> **WHAT TO PRODUCE**
Show all lines of the entries in which the word "sono" is found.

==== EXTRACTED INFORMATION ====

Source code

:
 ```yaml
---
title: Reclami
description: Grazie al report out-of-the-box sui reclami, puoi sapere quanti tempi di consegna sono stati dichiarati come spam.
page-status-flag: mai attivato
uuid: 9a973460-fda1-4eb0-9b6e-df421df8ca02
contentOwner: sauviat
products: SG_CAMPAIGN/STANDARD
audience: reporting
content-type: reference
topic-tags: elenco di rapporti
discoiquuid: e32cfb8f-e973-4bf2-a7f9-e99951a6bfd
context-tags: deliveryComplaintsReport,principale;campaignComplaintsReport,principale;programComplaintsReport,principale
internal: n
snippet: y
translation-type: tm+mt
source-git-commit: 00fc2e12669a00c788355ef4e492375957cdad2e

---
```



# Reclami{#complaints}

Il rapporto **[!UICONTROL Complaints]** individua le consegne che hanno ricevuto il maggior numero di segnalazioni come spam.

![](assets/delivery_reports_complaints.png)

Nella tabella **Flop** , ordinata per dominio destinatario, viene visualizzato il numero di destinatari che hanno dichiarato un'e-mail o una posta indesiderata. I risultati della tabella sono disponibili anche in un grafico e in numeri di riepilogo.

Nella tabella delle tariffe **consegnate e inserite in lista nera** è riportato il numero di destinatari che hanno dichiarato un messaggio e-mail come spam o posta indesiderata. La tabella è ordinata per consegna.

====

> **EXERCISE SOLUTION**
description: Grazie al report out-of-the-box sui reclami, puoi sapere quanti tempi di consegna sono stati dichiarati come spam.
Nella tabella **Flop** , ordinata per dominio destinatario, viene visualizzato il numero di destinatari che hanno dichiarato un'e-mail o una posta indesiderata. I risultati della tabella sono disponibili anche in un grafico e in numeri di riepilogo.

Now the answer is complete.